# Load libraries

In [None]:
# base
import re
import os
import pandas as pd

# webscraper
from selenium import webdriver
from selenium.webdriver.common.by import By
import urllib.request

# multiprocessing
import multiprocessing as mp

# slow the scraper down a little
import time


# setup selenium scraper

We use a Selenium scraper in order to retrieve the audio sources from a website. We use an interactive selenium scraper for this as it allows for us to interact with the webpage. The audio-source is included in the html page when we activate the play-button for the various episodes.

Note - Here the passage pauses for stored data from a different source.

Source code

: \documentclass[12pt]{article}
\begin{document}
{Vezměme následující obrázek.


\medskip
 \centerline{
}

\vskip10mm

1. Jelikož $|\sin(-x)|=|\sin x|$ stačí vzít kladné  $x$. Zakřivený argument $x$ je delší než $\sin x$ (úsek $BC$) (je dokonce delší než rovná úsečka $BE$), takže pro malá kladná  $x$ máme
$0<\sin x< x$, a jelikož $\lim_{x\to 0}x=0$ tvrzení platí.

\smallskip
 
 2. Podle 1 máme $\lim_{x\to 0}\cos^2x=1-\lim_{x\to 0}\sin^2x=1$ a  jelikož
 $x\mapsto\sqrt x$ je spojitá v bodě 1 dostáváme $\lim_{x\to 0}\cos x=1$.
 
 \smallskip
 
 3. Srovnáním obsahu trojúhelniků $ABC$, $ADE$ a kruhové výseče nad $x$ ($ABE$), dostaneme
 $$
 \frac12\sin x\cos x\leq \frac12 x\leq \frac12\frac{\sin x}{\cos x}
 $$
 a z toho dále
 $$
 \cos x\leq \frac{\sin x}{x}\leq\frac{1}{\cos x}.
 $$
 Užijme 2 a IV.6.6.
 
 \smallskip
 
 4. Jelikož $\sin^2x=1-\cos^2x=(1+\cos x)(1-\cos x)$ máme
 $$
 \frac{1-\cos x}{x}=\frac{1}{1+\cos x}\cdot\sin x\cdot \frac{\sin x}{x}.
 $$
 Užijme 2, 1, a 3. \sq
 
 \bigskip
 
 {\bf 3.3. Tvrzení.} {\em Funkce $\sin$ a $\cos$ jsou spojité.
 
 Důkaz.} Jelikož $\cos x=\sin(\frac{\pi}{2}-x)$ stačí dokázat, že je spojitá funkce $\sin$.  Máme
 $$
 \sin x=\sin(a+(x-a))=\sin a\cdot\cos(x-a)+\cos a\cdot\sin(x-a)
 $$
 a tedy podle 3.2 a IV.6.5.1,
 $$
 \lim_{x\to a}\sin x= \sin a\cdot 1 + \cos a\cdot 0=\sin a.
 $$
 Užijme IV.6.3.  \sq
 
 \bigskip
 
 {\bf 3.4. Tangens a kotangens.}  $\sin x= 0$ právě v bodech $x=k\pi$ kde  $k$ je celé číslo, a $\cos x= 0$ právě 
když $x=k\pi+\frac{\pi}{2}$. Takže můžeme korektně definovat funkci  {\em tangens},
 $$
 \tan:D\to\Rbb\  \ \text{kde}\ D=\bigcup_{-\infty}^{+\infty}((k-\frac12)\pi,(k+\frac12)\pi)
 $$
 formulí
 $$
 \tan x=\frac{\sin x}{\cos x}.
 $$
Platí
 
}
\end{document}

There might be an easier way to extract the audio-source without needing interactivity, but for now this was already a simple enough to implement.

In [None]:
driver = webdriver.Chrome(executable_path="../dependencies/chromedriver")


In [None]:
url = "https://podcastluisteren.nl/pod/Maarten-van-Rossem-De-Podcast"
driver.get(url)


# Find podcast titles and download links

We loop through the various html-elements containing episodes in order to retrieve information such as the titles, release date, duration, etc.

In [None]:
elements = driver.find_elements(By.XPATH, "//h4[@class='mt-1 text-left']")


In [None]:
titles = [element.text for element in elements]
titles = [title.replace("/", "-") for title in titles]


In [None]:
data = pd.DataFrame()
data["titles"] = titles


In [None]:
buttons = [element.find_element(By.XPATH, "../div/button") for element in elements]


In [None]:
date_duration = driver.find_elements(By.XPATH, "//h4[@class='text-left mb-4']")
date_duration = [element.text for element in date_duration]


In [None]:
data["date_and_duration"] = date_duration


Now we will interact with the webpage in order to retrieve the audio source links, which we can then use in order to download the audio files.

In [None]:
def find_audio_path(button, audio_element):
    """
    Start playing the audofiles and retrieve the src attribute.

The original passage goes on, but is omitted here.